Chaque Français comprend bien que l’on ne peut pas dépenser plus que ce que l’on gagne, sauf à emprunter pour investir. Or la part des dépenses d’investissement dans les dépenses publiques n’est aujourd’hui que de 6 %, ce qui signifie que la dette française ne crée pas de valeur, ou très peu.

La France dépense 280 milliards d’euros de plus que l’Allemagne et est depuis 2016 la championne d’Europe de la dépense publique… Ce niveau de dépense publique nous rend dépendants de notre niveau de recettes. Sans hausse de la fiscalité ou retour de la croissance, il n’est pas possible de diminuer notre déficit public et notre dette.

Or nous n’avons plus de marges de manœuvre sur les recettes, la France étant également championne d’Europe des prélèvements obligatoires, sans pour autant que son niveau de recettes couvre son niveau de dépenses. Le ras-le-bol fiscal obère toute hausse de fiscalité.

Il nous reste cependant une marge de manœuvre : mener une lutte impitoyable contre la fraude fiscale. De ce point de vue, nous partageons la préoccupation du groupe CRCE. Notre collègue Éric Bocquet a mis en évidence l’importance du phénomène dans ses différents rapports. Un dernier scandale est venu illustrer l’ampleur de la fraude fiscale : les États européens auraient été floués à hauteur de 55 milliards d’euros par an pendant quinze ans, la France de 3 milliards d’euros chaque année.

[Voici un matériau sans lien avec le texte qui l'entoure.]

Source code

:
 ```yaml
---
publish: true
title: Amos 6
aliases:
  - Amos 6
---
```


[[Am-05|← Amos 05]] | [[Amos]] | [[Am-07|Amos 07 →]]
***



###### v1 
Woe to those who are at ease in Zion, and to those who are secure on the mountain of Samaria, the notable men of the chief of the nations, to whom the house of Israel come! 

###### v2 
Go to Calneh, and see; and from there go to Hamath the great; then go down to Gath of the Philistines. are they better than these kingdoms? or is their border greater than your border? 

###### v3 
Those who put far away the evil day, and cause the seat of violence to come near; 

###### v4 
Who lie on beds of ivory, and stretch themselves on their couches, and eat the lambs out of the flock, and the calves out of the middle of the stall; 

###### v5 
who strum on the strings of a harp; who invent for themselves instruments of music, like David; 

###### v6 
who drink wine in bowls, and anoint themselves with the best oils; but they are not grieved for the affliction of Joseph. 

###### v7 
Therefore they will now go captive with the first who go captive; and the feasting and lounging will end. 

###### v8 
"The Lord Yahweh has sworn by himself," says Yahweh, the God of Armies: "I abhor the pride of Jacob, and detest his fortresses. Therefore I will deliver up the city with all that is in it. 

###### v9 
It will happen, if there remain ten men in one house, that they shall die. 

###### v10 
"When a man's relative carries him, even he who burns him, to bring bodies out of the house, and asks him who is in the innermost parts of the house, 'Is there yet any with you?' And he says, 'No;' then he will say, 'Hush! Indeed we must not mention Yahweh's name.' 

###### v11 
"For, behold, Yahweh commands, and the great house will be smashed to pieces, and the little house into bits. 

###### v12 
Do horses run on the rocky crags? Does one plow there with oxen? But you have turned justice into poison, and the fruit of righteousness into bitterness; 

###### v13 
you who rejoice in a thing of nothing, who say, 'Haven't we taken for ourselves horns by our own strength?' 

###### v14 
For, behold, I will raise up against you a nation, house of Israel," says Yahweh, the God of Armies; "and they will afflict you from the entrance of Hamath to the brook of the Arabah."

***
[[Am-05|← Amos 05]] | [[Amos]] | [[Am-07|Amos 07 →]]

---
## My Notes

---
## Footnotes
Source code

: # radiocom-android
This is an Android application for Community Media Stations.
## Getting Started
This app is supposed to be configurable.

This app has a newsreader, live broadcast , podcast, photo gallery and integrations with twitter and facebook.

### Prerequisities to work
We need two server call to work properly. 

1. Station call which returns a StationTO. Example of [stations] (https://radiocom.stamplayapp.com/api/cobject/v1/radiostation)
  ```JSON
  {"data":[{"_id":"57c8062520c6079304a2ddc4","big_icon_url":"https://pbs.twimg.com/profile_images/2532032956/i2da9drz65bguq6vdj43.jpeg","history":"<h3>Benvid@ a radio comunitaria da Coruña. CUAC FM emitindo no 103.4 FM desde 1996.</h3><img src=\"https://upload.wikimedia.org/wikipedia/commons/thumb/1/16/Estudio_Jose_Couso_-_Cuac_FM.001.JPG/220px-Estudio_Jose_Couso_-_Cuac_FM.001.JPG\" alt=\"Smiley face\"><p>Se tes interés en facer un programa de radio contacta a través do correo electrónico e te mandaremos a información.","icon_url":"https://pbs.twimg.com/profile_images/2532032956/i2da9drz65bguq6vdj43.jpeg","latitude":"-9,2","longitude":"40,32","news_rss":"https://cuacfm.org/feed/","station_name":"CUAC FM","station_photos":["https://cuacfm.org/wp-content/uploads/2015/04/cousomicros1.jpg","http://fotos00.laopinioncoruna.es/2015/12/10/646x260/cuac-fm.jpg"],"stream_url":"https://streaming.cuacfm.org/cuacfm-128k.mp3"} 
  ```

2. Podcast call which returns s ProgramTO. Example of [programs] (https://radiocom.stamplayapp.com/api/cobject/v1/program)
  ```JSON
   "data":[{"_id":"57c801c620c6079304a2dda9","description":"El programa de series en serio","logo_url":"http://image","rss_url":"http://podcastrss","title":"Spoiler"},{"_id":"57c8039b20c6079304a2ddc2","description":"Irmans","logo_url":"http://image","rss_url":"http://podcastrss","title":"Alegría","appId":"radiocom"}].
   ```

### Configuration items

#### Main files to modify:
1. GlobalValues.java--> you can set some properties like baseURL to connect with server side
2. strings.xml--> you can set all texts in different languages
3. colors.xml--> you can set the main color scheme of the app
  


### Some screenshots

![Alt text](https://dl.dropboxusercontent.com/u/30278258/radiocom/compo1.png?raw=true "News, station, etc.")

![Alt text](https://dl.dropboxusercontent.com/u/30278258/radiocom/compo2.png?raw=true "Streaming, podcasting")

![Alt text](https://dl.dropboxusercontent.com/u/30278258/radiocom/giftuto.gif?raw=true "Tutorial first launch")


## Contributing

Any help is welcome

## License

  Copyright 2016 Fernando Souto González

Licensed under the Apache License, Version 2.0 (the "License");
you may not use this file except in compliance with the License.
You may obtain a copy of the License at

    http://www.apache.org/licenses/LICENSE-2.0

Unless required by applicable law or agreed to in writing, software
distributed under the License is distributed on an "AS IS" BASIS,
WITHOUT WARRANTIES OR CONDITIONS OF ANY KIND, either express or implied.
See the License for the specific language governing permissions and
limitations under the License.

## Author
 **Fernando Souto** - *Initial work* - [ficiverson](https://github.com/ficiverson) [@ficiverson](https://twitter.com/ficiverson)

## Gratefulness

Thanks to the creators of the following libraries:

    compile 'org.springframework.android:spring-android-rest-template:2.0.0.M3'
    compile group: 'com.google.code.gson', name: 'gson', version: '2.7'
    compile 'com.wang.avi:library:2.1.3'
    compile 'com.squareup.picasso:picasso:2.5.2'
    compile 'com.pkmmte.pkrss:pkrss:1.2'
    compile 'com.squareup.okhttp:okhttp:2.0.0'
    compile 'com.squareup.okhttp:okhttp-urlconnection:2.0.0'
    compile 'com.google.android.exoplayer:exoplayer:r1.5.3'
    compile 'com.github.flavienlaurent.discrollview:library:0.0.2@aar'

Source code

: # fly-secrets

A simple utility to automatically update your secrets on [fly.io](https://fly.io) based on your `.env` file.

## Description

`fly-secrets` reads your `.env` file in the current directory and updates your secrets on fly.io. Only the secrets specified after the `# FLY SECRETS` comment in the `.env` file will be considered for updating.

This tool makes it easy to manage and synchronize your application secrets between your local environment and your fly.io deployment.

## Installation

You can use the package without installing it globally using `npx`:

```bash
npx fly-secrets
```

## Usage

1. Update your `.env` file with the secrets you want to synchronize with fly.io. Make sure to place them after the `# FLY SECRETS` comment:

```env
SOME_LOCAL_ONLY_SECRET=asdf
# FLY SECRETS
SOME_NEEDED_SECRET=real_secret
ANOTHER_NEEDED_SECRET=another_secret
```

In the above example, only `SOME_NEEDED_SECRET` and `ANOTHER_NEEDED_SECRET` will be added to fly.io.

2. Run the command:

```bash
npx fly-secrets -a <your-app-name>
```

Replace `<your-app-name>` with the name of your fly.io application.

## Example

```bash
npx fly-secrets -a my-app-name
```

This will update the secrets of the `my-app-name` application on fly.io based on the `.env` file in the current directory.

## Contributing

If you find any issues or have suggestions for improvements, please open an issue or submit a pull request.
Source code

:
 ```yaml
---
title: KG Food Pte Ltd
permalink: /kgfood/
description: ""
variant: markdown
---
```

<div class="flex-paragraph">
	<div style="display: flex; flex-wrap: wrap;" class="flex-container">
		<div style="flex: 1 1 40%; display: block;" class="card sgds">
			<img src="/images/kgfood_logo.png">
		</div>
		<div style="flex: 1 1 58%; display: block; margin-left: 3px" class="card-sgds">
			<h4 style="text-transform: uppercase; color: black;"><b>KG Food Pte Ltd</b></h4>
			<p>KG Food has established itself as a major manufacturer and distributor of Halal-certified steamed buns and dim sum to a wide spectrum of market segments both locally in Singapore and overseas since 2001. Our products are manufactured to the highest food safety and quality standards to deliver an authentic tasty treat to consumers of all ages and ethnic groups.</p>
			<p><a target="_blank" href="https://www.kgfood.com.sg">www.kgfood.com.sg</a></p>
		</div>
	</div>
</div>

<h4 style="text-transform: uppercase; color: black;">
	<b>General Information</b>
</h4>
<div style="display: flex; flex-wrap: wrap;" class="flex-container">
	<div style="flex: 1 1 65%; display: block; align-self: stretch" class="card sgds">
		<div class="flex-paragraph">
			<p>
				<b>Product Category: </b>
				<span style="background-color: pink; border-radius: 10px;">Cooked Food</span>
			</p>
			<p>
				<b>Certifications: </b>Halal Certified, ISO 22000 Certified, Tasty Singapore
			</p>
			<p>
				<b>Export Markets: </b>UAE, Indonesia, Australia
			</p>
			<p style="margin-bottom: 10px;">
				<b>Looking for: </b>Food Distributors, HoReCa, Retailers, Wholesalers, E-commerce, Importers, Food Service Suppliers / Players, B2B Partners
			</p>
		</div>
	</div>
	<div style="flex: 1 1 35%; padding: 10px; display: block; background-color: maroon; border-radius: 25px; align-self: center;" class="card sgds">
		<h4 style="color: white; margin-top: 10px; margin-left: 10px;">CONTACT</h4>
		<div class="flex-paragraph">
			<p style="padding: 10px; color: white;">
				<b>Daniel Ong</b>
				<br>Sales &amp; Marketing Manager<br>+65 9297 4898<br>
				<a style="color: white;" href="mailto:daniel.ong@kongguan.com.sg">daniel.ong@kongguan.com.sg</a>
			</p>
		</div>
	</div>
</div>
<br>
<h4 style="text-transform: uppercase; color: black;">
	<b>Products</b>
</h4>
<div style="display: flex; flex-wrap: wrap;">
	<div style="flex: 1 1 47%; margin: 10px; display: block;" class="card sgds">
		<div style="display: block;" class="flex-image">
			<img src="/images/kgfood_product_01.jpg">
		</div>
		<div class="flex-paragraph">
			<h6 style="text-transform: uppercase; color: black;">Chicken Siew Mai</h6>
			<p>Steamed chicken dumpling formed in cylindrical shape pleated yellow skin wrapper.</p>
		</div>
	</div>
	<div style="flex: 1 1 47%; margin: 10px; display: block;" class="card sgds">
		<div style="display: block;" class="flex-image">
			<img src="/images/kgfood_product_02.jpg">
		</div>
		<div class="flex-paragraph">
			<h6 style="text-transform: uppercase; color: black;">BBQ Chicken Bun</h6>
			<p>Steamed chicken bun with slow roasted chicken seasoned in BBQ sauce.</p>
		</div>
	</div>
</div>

Mais la lutte contre la fraude fiscale ne suffit pas. Le levier des dépenses reste le seul sur lequel on puisse agir, sauf à attendre un retour hypothétique de la croissance, ce qui fut le pari raté de François Hollande.

Alors que tous nos voisins ont consenti des efforts pour faire des économies et diminuer ainsi leur endettement, tel n’est pas le cas de la France. Elle se targue d’être passée sous la barre des 3 % de déficit quand, en moyenne, les autres pays européens sont déjà à l’équilibre ou dégagent un excédent budgétaire. L’Allemagne, en excédent depuis 2014, présente un solde positif de 2, 4 % et réduit considérablement son endettement, qui a diminué de quatre points entre 2016 et 2017.

En 2017, la France est le seul pays européen ayant vu sa dette augmenter, avec le Luxembourg, dont le taux d’endettement n’est que de 23 %, quand le nôtre a dépassé 100 % l’an dernier, si l’on tient compte de l’intégration de la dette de SNCF Réseau dans les comptes publics.

Ce manque d’efforts n’est pas nouveau : soit les gouvernements ont laissé filer les déficits, soit ils ont subi des crises qui ont accéléré l’endettement. En 1980, le taux d’endettement de la France n’était que de 20 %. Il est passé à 56 % en 1995, puis à 67 % en 2005. La crise de 2008 nous a fait perdre 20 milliards d’euros de recettes publiques, et même 50 milliards d’euros si l’on intègre les mesures de relance que l’ensemble de nos collègues, sur toutes les travées, avaient réclamées. La dette est alors passée de 69 % à 83 % du PIB en une seule année. Depuis, un déficit trop élevé n’a jamais permis de la réduire.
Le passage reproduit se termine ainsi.